Elayne Esterline: Amid Ebola questions, don’t forget the good Presbyterian does

There has been a lot of judgment placed on Texas Health Presbyterian Hospital Dallas over the past month surrounding the Ebola scare. As someone who has depended on Presby during some of the most critical times in my life, I feel it is important to speak up in support of one of Dallas’ most valuable resources.

My husband and I struggled with infertility for years. We eventually found ourselves in a fertility clinic at Presbyterian Hospital. When you are dealing with something as complex and precious as someone’s embryonic cells, there has to be complete trust and confidence in the doctor and embryologists handling the procedure, and that couldn’t have been more true at Presby. Unlike other clinics I had experienced where you have very limited interaction with your doctor, my Presby doctor performed every sonogram or procedure, was at every appointment and returned all of my phone calls. His office provided complete discretion in a warm and welcoming environment. Not only did my physician and his team successfully produce a pregnancy, they continued to monitor and support me throughout my pregnancy.

At 19½ weeks of pregnancy (with twins), a specialist at the hospital discovered I had an incompetent cervix, which had it not been discovered would have ended in a late-term miscarriage. The specialist immediately put me on hospital bed rest. There I was in bed, unable to get up except for one bathroom break a day, in the ante-partum unit of Presbyterian. Despite the constant fear of premature delivery and the undeniable discomfort of having to be on my back 24 hours a day, the quality of care I received from those nurses and the attention to my needs and the needs of my family made those five weeks manageable and gave me great comfort. Unfortunately, regardless of the incredible care I received, my body couldn’t hold on to the pregnancy, and I delivered both boys at 24 weeks gestation.

I began the next phase of my life with Presbyterian Hospital in the neonatal intensive care unit. There is nothing more terrifying than seeing your babies in the NICU. Undoubtedly, the worst part is the feeling of complete helplessness. Here are your babies struggling to live, and there is nothing you can do. You are at the mercy of the NICU staff. All you can do is rely on the expertise and professionalism of the care team treating your child. Thank God I was at Presby.

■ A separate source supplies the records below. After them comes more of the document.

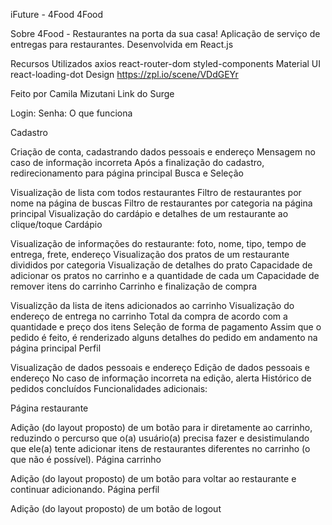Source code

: iFuture - 4Food
4Food

Sobre
4Food - Restaurantes na porta da sua casa!
Aplicação de serviço de entregas para restaurantes. Desenvolvida em React.js

Recursos Utilizados
axios
react-router-dom
styled-components
Material UI
react-loading-dot
Design
https://zpl.io/scene/VDdGEYr

Feito por Camila Mizutani
Link do Surge


Login: 
Senha: 
O que funciona

Cadastro

Criação de conta, cadastrando dados pessoais e endereço
Mensagem no caso de informação incorreta
Após a finalização do cadastro, redirecionamento para página principal
Busca e Seleção

Visualização de lista com todos restaurantes
Filtro de restaurantes por nome na página de buscas
Filtro de restaurantes por categoria na página principal
Visualização do cardápio e detalhes de um restaurante ao clique/toque
Cardápio

Visualização de informações do restaurante: foto, nome, tipo, tempo de entrega, frete, endereço
Visualização dos pratos de um restaurante divididos por categoria
Visualização de detalhes do prato
Capacidade de adicionar os pratos no carrinho e a quantidade de cada um
Capacidade de remover itens do carrinho
Carrinho e finalização de compra

Visualizção da lista de itens adicionados ao carrinho
Visualização do endereço de entrega no carrinho
Total da compra de acordo com a quantidade e preço dos itens
Seleção de forma de pagamento
Assim que o pedido é feito, é renderizado alguns detalhes do pedido em andamento na página principal
Perfil

Visualização de dados pessoais e endereço
Edição de dados pessoais e endereço
No caso de informação incorreta na edição, alerta
Histórico de pedidos concluídos
Funcionalidades adicionais:

Página restaurante

Adição (do layout proposto) de um botão para ir diretamente ao carrinho, reduzindo o percurso que o(a) usuário(a) precisa fazer e desistimulando que ele(a) tente adicionar itens de restaurantes diferentes no carrinho (o que não é possível).
Página carrinho

Adição (do layout proposto) de um botão para voltar ao restaurante e continuar adicionando.
Página perfil

Adição (do layout proposto) de um botão de logout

For the next 2½ months, the NICU staff would work tirelessly to keep my children alive. With compassion and complete professionalism, they would answer endless questions, answer anxious phone calls at all hours of the night, monitor minute changes in my children’s condition, and perform complex surgical procedures with microscopic tools. I could not have dreamed up a more talented, capable, compassionate, expert team. Despite their best efforts, one of our beautiful boys passed away due to rare complications of prematurity. Our other miracle child came home in October 2012. Today he is a perfect, healthy 2-year-old.

So tonight I lie here, holding my son, reflecting on how far he has come and feeling overwhelmed with gratitude for Presbyterian Hospital. To all of the nurses, doctors and care team at Presby, I’ll never be able to give in return what you have given to me. I am forever grateful, inspired and amazed by what you do. I am forever #Presbystrong.